_Activity:_
Scan the data below and copy each line where "align" occurs.

*** Dataset records Section Begins ***

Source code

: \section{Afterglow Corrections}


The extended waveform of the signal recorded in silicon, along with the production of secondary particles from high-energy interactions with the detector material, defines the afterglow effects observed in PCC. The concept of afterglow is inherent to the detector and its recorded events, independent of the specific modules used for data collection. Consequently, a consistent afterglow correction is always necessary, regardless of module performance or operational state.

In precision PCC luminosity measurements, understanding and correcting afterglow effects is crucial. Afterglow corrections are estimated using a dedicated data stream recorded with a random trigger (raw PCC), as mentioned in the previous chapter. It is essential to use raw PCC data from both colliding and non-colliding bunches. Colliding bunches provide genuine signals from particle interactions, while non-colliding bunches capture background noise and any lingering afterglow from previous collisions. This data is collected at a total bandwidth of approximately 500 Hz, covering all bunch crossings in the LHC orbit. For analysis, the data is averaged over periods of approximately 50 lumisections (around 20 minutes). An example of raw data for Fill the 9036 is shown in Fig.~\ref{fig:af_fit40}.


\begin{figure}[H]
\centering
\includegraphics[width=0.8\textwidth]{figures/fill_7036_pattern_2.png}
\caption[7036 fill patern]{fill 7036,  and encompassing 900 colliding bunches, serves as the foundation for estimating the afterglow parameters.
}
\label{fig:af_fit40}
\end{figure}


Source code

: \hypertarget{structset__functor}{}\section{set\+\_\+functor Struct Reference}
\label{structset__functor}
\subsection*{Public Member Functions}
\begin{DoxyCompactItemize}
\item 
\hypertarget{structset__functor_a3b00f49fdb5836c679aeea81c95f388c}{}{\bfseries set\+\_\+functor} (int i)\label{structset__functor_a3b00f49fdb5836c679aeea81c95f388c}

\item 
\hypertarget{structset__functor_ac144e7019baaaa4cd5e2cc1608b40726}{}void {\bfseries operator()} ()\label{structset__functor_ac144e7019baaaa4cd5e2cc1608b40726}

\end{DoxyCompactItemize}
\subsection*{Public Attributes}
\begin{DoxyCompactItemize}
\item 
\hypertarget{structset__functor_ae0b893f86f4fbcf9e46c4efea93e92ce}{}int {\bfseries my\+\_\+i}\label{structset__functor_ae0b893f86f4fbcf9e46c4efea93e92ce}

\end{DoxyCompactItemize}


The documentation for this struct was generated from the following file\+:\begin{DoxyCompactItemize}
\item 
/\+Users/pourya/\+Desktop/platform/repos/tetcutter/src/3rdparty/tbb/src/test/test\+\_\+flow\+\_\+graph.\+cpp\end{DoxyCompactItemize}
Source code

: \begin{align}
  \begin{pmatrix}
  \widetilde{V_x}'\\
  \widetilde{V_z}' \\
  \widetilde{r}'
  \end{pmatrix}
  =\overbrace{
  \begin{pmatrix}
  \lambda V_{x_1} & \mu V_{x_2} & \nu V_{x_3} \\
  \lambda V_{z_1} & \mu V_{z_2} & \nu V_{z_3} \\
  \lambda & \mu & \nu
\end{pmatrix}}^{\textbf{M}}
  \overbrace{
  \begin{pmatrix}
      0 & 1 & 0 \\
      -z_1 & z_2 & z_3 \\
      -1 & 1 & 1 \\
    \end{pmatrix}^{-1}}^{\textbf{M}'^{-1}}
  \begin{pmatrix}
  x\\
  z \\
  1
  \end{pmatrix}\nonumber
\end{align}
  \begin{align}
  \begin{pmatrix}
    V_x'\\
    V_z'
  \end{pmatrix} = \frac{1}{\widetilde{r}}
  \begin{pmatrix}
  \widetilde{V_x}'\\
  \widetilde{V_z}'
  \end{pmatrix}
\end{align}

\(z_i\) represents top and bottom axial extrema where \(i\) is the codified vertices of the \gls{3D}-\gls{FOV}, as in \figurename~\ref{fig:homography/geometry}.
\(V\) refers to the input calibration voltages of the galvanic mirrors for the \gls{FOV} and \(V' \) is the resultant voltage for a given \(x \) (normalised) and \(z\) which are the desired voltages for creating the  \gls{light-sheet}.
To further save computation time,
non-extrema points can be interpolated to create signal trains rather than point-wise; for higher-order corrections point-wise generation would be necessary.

*** Dataset records Section Ends ***
*** Dataset records Section Begins ***

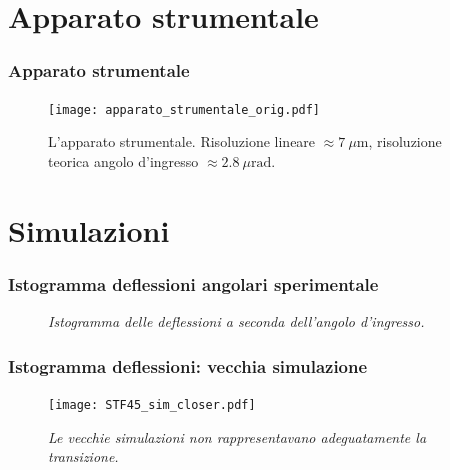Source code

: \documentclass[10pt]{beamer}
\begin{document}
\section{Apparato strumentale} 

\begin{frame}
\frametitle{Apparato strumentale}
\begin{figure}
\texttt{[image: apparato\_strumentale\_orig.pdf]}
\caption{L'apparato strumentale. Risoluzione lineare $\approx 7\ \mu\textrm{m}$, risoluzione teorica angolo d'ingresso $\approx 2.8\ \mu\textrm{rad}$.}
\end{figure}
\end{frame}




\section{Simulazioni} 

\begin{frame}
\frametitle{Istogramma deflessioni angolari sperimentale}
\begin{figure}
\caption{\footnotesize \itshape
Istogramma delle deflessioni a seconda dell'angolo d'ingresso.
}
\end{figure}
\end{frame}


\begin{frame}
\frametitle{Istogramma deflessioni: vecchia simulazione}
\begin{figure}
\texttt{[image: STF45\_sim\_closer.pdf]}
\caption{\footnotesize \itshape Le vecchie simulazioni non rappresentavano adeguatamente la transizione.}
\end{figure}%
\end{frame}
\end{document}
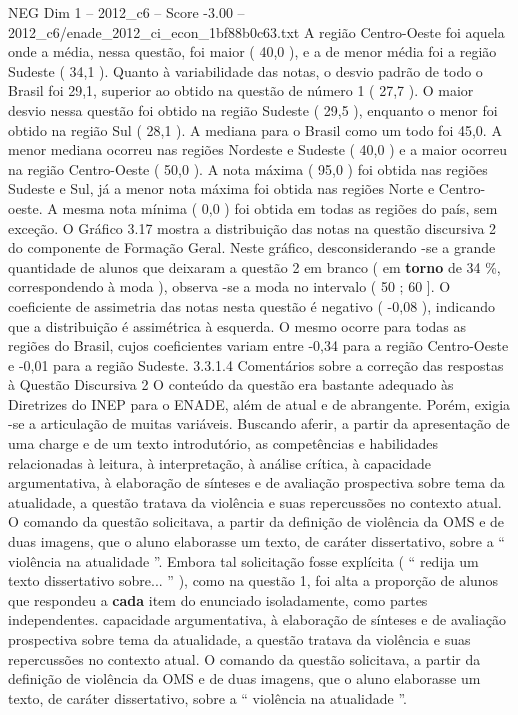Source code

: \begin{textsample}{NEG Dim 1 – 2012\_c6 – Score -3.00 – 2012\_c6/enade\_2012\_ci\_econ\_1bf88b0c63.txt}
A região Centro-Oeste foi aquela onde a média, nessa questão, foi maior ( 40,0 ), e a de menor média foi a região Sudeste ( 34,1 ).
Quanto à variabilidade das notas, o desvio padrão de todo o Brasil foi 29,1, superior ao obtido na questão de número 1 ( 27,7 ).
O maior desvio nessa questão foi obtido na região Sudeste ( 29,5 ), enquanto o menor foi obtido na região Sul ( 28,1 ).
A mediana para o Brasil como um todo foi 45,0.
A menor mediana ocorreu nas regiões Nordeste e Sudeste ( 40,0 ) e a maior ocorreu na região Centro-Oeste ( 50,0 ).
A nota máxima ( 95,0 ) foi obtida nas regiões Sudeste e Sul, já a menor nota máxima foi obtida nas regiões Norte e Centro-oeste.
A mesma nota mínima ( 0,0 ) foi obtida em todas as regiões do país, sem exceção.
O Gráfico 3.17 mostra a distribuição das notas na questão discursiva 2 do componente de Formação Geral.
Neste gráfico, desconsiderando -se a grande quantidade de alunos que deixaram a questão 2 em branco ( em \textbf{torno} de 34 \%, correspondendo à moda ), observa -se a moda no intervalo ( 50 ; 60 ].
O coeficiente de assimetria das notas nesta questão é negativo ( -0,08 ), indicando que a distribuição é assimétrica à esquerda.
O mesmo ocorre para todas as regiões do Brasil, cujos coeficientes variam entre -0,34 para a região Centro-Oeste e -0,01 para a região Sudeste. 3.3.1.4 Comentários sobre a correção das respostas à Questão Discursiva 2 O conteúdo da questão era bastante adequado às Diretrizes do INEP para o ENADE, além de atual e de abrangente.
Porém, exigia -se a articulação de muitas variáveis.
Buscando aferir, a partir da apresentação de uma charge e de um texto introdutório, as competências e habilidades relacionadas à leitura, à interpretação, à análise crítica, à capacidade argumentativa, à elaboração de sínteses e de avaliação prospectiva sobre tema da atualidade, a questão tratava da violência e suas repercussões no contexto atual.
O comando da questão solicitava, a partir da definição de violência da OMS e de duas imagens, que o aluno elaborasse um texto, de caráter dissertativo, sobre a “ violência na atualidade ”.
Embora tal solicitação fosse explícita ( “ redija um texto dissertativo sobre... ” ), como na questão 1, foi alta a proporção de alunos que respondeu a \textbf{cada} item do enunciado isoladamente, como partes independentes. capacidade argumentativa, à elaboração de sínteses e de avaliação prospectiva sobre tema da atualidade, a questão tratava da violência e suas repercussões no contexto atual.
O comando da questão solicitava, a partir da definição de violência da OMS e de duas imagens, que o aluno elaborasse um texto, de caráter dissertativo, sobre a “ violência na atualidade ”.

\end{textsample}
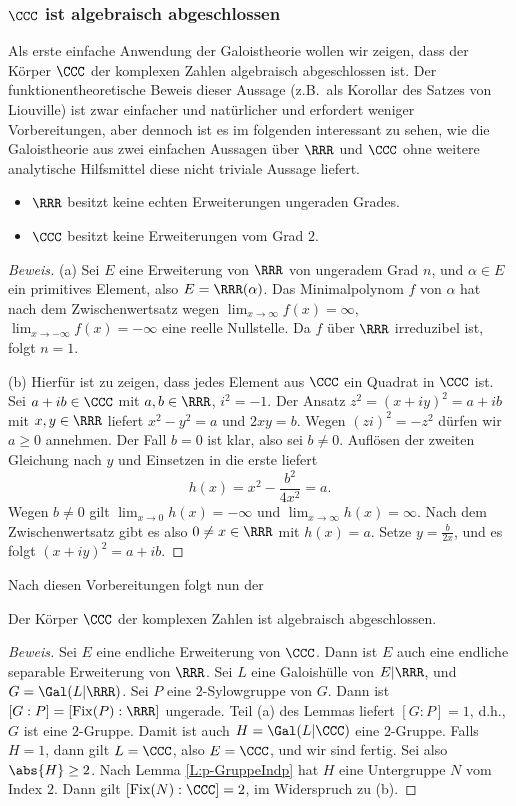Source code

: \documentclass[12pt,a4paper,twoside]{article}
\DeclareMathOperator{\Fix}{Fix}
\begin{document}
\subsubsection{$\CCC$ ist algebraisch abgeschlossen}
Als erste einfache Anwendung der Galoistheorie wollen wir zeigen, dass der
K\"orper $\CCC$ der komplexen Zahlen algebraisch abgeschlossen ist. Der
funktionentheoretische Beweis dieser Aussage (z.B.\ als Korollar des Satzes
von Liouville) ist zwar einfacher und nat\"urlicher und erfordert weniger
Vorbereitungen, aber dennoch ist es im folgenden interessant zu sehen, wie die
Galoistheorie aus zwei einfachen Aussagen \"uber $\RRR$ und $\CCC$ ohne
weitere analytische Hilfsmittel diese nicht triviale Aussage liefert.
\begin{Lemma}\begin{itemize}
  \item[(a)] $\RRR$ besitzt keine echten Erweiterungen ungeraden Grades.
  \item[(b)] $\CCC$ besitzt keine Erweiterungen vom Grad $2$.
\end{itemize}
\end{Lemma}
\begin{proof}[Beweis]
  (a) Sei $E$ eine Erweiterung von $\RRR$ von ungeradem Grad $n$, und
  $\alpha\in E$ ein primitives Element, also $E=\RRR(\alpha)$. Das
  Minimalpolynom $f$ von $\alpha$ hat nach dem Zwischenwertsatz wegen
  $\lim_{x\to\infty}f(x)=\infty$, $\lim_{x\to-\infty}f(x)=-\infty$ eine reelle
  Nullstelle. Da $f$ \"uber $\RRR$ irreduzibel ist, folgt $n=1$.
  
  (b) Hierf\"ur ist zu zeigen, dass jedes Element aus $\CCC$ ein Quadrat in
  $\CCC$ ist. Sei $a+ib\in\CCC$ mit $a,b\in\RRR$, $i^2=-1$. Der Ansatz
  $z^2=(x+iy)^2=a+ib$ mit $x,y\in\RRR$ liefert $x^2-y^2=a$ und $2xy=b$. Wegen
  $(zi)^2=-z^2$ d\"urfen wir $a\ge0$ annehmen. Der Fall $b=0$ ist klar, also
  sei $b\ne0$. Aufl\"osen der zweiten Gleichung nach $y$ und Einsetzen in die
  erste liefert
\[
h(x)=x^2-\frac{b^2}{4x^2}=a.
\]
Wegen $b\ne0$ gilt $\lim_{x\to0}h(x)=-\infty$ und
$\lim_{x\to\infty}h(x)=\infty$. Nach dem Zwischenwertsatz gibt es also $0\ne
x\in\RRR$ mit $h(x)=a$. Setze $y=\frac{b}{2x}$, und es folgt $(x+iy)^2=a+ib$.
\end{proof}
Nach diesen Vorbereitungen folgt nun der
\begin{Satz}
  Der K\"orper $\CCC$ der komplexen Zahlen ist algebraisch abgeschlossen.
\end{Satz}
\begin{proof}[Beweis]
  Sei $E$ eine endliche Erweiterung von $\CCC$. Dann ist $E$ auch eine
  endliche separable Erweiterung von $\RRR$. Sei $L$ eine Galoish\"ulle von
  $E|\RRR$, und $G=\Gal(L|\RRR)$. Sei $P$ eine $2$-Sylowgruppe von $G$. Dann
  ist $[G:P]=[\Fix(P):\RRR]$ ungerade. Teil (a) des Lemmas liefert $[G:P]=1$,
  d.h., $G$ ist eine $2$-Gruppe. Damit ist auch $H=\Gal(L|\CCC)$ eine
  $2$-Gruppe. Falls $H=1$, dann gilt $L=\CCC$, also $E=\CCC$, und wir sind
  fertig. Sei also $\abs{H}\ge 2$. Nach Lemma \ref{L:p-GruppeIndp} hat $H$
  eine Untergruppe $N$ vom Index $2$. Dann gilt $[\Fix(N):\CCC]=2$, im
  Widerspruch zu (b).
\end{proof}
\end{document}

*** Dataset records Section Ends ***

_Exercise output:_
: \begin{align}
\end{align}
  \begin{align}
\end{align}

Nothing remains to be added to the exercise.